Of course, back in July, Comey announced that he would not be recommending charges be brought against Clinton, which seemed to run counter to evidence that the letter and spirit of federal law were broken. I said at the time that it was a sad day for the rule of law in our country and that, while it was hardly surprising that Clinton evaded prosecution, many who still believed the idea that no one is above the law were rightfully disappointed.
Many are seeing this re-opening or deeper dive into the Clinton case as a second chance of sorts for the FBI after the initial episode produced a troublesome precedent. However, it is too early to say what this new evidence will produce or how the FBI will proceed with it. Setting aside the obvious political implications, I believe the Clinton email scandal offers an opportunity to improve policy.

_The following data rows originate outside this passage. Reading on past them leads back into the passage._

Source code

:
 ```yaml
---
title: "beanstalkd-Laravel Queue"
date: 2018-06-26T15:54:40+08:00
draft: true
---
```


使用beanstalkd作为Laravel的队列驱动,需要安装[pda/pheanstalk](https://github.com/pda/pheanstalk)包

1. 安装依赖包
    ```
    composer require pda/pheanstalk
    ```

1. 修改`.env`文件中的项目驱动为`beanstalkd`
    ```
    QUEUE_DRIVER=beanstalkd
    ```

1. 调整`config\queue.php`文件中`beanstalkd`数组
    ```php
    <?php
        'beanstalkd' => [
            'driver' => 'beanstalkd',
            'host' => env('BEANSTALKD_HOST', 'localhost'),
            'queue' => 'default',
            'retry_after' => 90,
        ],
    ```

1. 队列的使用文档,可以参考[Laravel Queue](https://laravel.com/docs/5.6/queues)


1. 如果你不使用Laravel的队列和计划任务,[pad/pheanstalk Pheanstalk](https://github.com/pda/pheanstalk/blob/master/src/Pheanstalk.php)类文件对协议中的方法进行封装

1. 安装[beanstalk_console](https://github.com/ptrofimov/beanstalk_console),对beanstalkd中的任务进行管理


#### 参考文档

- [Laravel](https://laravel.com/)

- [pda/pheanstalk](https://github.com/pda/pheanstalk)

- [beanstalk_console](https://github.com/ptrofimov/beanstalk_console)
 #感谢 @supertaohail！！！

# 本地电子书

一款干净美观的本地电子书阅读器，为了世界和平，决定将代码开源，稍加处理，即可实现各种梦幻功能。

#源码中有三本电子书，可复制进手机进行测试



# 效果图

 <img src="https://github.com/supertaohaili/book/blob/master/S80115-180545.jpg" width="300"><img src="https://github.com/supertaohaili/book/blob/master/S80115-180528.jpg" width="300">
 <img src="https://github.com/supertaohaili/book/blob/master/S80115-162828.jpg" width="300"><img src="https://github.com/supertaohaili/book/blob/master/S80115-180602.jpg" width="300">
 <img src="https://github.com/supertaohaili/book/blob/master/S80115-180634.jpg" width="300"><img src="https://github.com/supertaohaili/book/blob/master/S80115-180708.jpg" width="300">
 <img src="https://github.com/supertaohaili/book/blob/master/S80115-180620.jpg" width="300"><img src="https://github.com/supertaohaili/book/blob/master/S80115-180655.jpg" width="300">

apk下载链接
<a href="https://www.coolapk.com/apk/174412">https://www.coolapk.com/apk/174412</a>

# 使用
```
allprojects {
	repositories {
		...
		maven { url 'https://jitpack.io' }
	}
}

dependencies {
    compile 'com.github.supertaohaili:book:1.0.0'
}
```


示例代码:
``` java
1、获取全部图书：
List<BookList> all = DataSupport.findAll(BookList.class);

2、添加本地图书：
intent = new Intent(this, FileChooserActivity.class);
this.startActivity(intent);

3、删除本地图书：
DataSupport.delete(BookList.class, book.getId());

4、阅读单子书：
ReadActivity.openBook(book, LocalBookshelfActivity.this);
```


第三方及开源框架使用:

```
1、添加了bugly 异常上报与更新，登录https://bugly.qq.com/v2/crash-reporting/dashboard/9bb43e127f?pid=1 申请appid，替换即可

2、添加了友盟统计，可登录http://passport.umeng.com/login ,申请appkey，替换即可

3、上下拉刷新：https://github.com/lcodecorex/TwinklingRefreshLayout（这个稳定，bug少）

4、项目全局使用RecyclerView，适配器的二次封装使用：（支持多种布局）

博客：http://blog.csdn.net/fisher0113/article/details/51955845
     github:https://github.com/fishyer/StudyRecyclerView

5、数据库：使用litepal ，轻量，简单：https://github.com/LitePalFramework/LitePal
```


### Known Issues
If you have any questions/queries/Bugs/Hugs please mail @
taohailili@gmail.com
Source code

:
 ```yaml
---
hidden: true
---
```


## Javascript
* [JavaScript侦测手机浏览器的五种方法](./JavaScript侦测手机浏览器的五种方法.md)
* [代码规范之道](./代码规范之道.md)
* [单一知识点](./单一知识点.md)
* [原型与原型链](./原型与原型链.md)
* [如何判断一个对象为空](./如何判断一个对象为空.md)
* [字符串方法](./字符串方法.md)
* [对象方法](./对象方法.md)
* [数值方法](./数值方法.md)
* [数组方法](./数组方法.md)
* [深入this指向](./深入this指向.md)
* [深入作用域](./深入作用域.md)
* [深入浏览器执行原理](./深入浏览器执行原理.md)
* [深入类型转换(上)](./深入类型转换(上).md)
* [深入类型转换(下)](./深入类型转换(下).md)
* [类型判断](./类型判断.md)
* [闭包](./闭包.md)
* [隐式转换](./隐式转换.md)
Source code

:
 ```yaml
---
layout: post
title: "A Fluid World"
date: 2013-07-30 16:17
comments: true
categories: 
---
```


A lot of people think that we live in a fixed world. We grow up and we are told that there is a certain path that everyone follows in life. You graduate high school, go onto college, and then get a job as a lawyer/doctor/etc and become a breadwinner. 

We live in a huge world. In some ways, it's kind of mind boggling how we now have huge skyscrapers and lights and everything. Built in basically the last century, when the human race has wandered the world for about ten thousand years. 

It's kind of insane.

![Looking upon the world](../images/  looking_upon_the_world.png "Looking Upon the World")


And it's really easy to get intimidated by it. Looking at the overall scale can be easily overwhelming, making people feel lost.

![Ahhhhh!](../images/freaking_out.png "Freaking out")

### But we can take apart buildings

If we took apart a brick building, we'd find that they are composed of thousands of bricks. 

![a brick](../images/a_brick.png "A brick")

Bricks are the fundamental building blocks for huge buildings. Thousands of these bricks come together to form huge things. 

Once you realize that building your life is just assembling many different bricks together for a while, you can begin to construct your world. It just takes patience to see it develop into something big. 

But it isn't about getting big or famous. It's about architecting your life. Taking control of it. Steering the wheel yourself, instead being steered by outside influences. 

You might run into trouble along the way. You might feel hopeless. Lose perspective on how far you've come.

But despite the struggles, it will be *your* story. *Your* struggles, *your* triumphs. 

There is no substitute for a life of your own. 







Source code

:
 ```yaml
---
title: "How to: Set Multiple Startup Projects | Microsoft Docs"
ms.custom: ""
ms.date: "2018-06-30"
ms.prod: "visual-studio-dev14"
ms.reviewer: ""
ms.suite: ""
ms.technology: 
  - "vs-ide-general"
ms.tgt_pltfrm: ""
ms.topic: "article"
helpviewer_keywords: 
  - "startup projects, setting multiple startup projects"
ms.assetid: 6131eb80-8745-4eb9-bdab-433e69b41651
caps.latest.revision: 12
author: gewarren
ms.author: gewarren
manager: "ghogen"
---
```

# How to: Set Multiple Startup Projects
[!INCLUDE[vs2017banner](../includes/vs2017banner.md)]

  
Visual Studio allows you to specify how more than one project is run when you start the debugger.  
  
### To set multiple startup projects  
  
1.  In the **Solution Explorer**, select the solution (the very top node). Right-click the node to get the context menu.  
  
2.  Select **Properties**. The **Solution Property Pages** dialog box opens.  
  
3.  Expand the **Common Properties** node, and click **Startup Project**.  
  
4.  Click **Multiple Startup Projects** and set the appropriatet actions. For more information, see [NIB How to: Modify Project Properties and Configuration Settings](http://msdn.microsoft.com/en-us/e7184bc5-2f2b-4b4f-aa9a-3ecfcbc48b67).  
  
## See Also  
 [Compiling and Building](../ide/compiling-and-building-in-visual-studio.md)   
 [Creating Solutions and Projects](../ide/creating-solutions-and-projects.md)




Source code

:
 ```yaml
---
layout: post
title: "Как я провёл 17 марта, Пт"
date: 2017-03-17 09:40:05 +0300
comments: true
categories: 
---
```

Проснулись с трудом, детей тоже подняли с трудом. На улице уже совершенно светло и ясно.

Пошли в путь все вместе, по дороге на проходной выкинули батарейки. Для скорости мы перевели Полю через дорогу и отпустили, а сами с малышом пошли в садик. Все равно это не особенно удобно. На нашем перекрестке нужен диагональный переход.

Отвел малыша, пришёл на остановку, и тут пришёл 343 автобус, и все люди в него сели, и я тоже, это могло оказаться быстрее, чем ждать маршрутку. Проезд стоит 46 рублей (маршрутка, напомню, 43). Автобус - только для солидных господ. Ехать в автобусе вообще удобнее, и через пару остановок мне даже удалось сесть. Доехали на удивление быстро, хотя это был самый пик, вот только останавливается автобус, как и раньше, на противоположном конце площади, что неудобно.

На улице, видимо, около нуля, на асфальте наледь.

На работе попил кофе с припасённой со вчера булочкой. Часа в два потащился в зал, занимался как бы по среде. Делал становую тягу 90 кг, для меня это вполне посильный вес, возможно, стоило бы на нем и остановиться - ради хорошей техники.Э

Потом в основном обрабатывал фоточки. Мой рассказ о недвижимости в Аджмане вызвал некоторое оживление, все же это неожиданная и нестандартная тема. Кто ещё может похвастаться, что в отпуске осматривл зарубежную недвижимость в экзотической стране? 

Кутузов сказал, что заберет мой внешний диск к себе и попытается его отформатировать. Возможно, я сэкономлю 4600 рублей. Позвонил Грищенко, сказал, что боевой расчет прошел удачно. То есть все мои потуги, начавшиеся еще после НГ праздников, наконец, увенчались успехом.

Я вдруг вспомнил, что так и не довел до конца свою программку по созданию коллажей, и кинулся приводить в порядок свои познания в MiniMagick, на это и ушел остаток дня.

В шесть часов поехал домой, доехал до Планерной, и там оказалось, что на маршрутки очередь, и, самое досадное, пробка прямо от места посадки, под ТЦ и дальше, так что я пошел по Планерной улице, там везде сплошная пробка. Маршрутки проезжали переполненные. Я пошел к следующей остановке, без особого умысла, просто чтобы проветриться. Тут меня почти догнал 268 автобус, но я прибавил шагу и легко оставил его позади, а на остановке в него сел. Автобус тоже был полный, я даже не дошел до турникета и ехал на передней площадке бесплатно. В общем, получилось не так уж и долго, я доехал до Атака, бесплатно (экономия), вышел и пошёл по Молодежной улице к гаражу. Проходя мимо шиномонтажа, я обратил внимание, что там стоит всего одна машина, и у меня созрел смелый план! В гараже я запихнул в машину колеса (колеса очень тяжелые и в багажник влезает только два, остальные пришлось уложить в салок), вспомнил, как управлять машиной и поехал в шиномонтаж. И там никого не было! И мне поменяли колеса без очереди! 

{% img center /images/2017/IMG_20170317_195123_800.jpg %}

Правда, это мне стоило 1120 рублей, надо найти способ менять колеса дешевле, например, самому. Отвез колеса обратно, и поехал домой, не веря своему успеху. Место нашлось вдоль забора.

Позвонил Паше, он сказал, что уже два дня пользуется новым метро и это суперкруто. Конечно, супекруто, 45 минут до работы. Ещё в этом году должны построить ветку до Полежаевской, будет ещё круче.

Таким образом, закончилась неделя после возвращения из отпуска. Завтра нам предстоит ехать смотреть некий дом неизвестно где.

Generally speaking, I want federal prosecutors to take violations of our national security laws and protocols more seriously, no matter who commits them. That’s why four weeks ago, in the wake of the FBI’s Clinton decision, I introduced legislation that would strengthen those laws and protocols for the storing and transfer of classified information.
H.R. 6219, The Unsecured Server Act of 2016 makes it a felony to knowingly store classified information on an unsecured server or send or receive classified information from an unsecured server, subject to a fine and up to ten years in prison. My bill also ensures that individuals found to have improperly stored or sent classified information in the last ten years are disqualified from receiving security clearances.
The time has come to update our legal code for the information age and to make it clear that the “extremely careless” behavior Clinton and her aides engaged in is not tolerated going forward. The Unsecured Server Act of 2016 has been referred to the Judiciary Committee's Crime Terrorism, Homeland Security, and Investigations Subcommittee. I will keep you updated on the bill’s progress.